LES 70 ANS DE ORCHESTRA ARAGON


CONCERT MÉMORABLE LE 22 MAI 2009 À Dakar, Sénégal.

 


L’épopée d’Orquesta Aragon commence en septembre 1939 à Cienfuegos, un petit port du centre de Cuba - troisième ville de l’île.  Un musicien contrebassiste nommé Oreste Aragon Cantero (également prothésiste dentaire à ses heures perdues) monte une formation sans cuivres, où les voix et la rythmique sont soutenues par des violons et une flûte. Ses musiciens étaient alors dockers ou roulaient du tabac le jour et jouaient le danzon la nuit.

 

Le groupe qui s’appelle Ritmica del 39, puis Ritmica Aragon avant d’adopter son nom définitif d’Orquesta Aragon fin 1940, joue aussi des valses et des airs espagnols à la mode. L’orchestre n’est sans doute qu’un groupe parmi tous ceux qui animent les bals et les fêtes, mais la personnalité de son fondateur fait la différence.

 

Malgré leur succès, il faut attendre les années cinquante pour que le groupe se produise de manière régulière à La Havane et enregistre ses premiers disques.

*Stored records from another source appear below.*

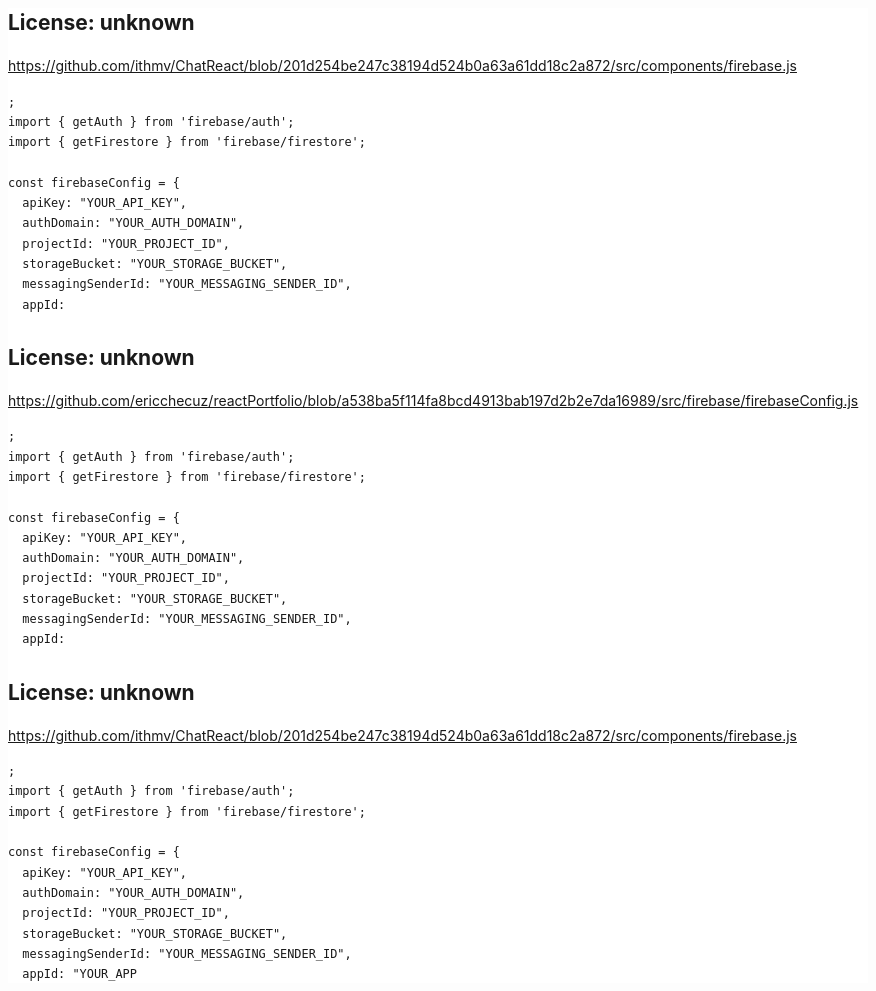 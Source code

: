 
## License: unknown
https://github.com/ithmv/ChatReact/blob/201d254be247c38194d524b0a63a61dd18c2a872/src/components/firebase.js

```
;
import { getAuth } from 'firebase/auth';
import { getFirestore } from 'firebase/firestore';

const firebaseConfig = {
  apiKey: "YOUR_API_KEY",
  authDomain: "YOUR_AUTH_DOMAIN",
  projectId: "YOUR_PROJECT_ID", 
  storageBucket: "YOUR_STORAGE_BUCKET",
  messagingSenderId: "YOUR_MESSAGING_SENDER_ID",
  appId:
```


## License: unknown
https://github.com/ericchecuz/reactPortfolio/blob/a538ba5f114fa8bcd4913bab197d2b2e7da16989/src/firebase/firebaseConfig.js

```
;
import { getAuth } from 'firebase/auth';
import { getFirestore } from 'firebase/firestore';

const firebaseConfig = {
  apiKey: "YOUR_API_KEY",
  authDomain: "YOUR_AUTH_DOMAIN",
  projectId: "YOUR_PROJECT_ID", 
  storageBucket: "YOUR_STORAGE_BUCKET",
  messagingSenderId: "YOUR_MESSAGING_SENDER_ID",
  appId:
```


## License: unknown
https://github.com/ithmv/ChatReact/blob/201d254be247c38194d524b0a63a61dd18c2a872/src/components/firebase.js

```
;
import { getAuth } from 'firebase/auth';
import { getFirestore } from 'firebase/firestore';

const firebaseConfig = {
  apiKey: "YOUR_API_KEY",
  authDomain: "YOUR_AUTH_DOMAIN",
  projectId: "YOUR_PROJECT_ID", 
  storageBucket: "YOUR_STORAGE_BUCKET",
  messagingSenderId: "YOUR_MESSAGING_SENDER_ID",
  appId: "YOUR_APP
```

Grâce à la mode du cha-cha-cha qui déferle sur le monde entier, les cubains ont le vent en poupe et l’Orquesta Aragon part tourner sur le continent américain (et plus particulièrement aux Etats-Unis). Mais, guerre froide oblige, le groupe se tourne vers les pays “amis” (Pologne, Allemagne de l’Est, URSS…) et l’Afrique noire. Il devient ainsi le premier groupe cubain à sillonner le continent noir de la Guinée à Zanzibar en passant par le Mali, le Sénégal, le Zaïre, le Ghana. On compte plus d’une vingtaine de pays africains où le nom Orquesta Aragon est à lui seul une légende.

 

Au passage, le répertoire du groupe se déleste de ses morceaux cha-cha-cha (en train de passer de mode) pour se convertir au mozan-cha (adapté du style mozambique), au cha-onda et même au rock avec le shake-cha. Au fil des années soixante-dix, ces musiciens cubains deviennent de plus en plus africains : ils reprennent des chansons connues “Muanga” du congolais Francklin Boukaka ou encore “Yake boy” du sénégalais Pape Seck et accompagnent même Labah Sosseh, le grand salséro sénégalais.

 

Leur popularité ne se démentit pas, bien que des charanga plus modernes et plus électriques arrivent sur le marché. L’Orquesta Aragon semble indestructible. Bien que Rafael Lay Apezteguia leader de la formation depuis 1948 (il y était entré comme violoniste prodige à l’âge de 13 ans) meure dans un accident de voiture en 1982, son fils Rafael Lay Bravo, violoniste lui aussi, reprend le flambeau).

 

Autre coup dur, le label d’état cubain Egrem cesse de les soutenir aussi intensément que par le passé. Qu’importe, les papys multiplient les tournées internationales pour gagner leur vie. Et avec un répertoire riche de plus de 700 chansons, ils ont de quoi faire danser les salles pendant encore plusieurs décennies.

 

Devenue au fil des années l’une des plus formidables institutions de la musique cubaine, cette charanga a été regagnée par la nouvelle génération, avec entre autres les fils de Rafael Lay, de Rafael Bacallao et de Pepe Palma. Elle demeure l’ambassadrice truculente de ce folklore authentiquement insulaire, nourri à toutes les influences qui se sont combinées dans le pays. Fidèles, encore et toujours, à leur histoire et à l’énergie créative de la Aragon ses musiciens équilibrent la relecture du patrimoine de l’Orquesta ou du répertoire cubain, et aiment par-dessus tout inviter de prestigieux solistes (Papa Wemba, Omara Portuondo, Cheo Feliciano).

 

Le rêve d’Oreste Aragon est une réalité depuis soixante-dix ans, et il n’a pas fini de nous faire aimer Cuba, sa musique et son peuple.